- TASK TO CARRY OUT
Work out how many lines of the material below contain the word "marcas", then write that number alone.

- RECORDS SHOWN
______
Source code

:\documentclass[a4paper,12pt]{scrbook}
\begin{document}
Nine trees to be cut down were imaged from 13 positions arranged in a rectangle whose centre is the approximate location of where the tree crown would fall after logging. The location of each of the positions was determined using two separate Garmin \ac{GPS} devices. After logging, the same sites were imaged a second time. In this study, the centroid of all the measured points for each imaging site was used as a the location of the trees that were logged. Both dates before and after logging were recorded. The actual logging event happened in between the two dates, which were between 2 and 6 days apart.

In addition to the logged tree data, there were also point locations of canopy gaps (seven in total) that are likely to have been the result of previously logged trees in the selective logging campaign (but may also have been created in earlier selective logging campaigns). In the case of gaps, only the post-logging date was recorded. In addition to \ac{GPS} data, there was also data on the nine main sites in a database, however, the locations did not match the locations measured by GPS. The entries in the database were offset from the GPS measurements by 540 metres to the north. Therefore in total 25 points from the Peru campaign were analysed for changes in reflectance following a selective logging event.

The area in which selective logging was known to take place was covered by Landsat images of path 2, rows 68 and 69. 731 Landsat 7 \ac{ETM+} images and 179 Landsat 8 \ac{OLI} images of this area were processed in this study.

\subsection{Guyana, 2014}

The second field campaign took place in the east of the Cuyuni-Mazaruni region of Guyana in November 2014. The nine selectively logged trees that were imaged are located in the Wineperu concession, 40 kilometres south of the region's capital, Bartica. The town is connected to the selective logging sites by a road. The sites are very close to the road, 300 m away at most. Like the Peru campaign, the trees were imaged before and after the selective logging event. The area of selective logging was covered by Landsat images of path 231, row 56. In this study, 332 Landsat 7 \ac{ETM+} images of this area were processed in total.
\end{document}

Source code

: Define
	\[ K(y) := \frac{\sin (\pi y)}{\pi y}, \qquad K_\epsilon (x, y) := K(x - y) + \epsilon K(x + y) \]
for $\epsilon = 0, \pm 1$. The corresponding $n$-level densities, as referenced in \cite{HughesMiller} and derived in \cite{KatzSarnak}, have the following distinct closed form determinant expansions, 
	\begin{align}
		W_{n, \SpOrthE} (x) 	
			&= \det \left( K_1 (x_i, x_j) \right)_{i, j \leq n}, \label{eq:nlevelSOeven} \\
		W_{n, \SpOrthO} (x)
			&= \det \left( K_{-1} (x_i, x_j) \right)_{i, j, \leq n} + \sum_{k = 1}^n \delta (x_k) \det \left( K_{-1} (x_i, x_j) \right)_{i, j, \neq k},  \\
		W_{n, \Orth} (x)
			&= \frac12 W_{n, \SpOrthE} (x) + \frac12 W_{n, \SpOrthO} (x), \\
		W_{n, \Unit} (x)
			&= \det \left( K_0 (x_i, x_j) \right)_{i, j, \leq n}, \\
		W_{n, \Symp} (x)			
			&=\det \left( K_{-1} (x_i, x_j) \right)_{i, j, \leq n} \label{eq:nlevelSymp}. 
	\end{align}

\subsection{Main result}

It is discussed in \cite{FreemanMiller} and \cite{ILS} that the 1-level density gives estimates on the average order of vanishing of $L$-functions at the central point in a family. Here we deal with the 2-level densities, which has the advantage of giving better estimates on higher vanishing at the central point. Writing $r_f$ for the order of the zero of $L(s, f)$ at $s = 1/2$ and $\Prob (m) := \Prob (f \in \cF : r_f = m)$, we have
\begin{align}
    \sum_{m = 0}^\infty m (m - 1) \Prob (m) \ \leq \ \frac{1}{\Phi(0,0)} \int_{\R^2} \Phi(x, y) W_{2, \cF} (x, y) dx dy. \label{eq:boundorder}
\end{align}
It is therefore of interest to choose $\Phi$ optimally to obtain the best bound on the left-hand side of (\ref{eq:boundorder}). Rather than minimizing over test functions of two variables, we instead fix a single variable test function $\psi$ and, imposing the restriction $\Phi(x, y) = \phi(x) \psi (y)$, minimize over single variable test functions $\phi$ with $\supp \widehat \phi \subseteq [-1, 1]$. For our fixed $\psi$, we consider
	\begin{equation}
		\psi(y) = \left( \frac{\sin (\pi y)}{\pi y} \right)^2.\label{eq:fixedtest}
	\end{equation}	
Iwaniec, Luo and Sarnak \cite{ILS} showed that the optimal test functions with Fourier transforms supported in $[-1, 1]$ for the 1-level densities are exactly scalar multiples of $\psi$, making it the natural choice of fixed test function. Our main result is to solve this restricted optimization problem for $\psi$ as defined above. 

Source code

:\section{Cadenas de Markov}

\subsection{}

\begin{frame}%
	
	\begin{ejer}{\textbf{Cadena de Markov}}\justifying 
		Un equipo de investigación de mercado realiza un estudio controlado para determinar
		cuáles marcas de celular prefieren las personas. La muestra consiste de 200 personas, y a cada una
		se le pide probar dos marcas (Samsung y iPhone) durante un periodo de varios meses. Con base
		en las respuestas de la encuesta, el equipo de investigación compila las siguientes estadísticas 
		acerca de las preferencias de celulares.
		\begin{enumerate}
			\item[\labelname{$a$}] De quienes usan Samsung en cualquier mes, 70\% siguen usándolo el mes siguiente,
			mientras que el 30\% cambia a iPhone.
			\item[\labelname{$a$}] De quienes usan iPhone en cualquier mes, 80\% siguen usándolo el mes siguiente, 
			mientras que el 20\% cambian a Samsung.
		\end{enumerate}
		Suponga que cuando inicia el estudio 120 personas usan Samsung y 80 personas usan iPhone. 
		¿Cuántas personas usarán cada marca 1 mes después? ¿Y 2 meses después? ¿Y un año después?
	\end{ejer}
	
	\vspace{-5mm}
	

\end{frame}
______
- RESPONSE BOX
2